The disruptive impact of these trends requires a skill-set that embraces faster-paced change. The CIO and IT team are transforming to be more of innovators and an enabler than the command and control centre.  Internally, they are also leading, leveraging and managing the rapidly growing ecosystem of partners and vendors. Flexibility around new business needs, faster adoption of technology trends and more agile working practices are now regarded as the CIO’s crucial assets.

Despite the fast-changing CIO role, old practicalities and pressures remain. Nearly two in three senior IT decision makers feel the CIO is forced to spend more time maintaining current IT systems, than to search for new solutions. Senior IT decision makers surveyed also cited pressures from digital transformation creating new challenges for the CIO, such as implementing digital strategy organisation-wide, developing new business models to cope with increased connectivity and engagement, and finding the right talent.

Our survey shows that many business leaders driving digital transformation are not in IT, with almost one-fifth of IT spending in the next two years taking place outside the IT department. The relationship between IT and the increasingly empowered end-user is more complex.  However, CIOs are not threatened by this and see it as an opportunity for IT to work better in partnership with other parts of the organisation.

For example, choice, agility, flexibility, speed, security and reliability are key attributes for cloud.  Hence, CIOs are looking for a cloud solution that combines network, cloud services, professional services skills, and security expertise to provide users with easy and safe access to required applications and data.  This gives CIOs the confidence to let their partners and colleagues discover their Digital Possible.

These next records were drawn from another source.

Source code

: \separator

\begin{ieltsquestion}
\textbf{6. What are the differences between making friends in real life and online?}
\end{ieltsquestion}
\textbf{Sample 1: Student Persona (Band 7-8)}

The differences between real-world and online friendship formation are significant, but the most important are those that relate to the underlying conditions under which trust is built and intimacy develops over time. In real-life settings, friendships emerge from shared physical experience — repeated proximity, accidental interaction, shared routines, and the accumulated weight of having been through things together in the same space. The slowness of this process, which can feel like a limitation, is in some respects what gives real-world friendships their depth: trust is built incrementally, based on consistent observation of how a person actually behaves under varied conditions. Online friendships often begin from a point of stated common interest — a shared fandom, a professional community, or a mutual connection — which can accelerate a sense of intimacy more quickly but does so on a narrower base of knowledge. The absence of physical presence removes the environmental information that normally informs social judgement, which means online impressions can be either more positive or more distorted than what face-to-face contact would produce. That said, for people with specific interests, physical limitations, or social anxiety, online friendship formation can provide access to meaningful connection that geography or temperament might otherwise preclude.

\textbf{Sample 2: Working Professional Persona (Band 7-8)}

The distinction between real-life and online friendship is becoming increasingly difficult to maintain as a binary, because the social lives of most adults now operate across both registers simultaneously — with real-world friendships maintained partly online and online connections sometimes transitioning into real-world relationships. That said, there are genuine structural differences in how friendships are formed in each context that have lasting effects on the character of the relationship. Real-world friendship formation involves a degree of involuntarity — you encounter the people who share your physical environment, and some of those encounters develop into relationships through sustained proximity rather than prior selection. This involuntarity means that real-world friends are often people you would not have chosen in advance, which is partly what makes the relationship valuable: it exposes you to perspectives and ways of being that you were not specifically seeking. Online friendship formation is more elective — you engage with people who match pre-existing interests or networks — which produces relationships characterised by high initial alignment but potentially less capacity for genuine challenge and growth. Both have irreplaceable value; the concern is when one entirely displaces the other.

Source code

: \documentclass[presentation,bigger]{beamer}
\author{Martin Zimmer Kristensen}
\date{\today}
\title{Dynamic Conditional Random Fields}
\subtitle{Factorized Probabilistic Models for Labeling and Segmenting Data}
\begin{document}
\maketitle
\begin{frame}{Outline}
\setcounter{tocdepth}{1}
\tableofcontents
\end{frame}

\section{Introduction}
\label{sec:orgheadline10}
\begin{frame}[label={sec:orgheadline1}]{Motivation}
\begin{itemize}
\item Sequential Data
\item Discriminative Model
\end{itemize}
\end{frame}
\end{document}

When Digital Possible is viewed in the context of service management, it throws the spotlight on the traditional silo-based approach to managing IT and communications services, which has increased complexity and operating costs in step with the rise in technology adoption. The future of digital IT service management will be defined by the ability to manage your network, IT assets and applications from one solution, regardless of what it is, where it is and who is managing it.  This requires a solution that isolates the fault domain in the first instance, in a matter of seconds – one that will also offer application visibility and control.  True digital service integration calls for better visualisation of the service layers which are ICT vendor-agnostic.

Without exception, every CIO considers the digitisation of business to be a personal priority.

As champions of positive change, CIOs have started seeing their IT function evolve as a key enabler of innovation and disruption. The new role of IT is to increase business flexibility, whilst ensuring data security, robust infrastructure and efficiencies of scale across the organisation.

Technology has never been more vital, with one CIO telling us that “this is the age of the network”.

Today, CIOs need to be strategic, creative, growth-oriented and cost-conscious. They need to understand both technology and people, and balance control with empowerment. The most successful CIOs are embracing change rather than resisting it.

This makes the digital CIO one of the most demanding roles in business today.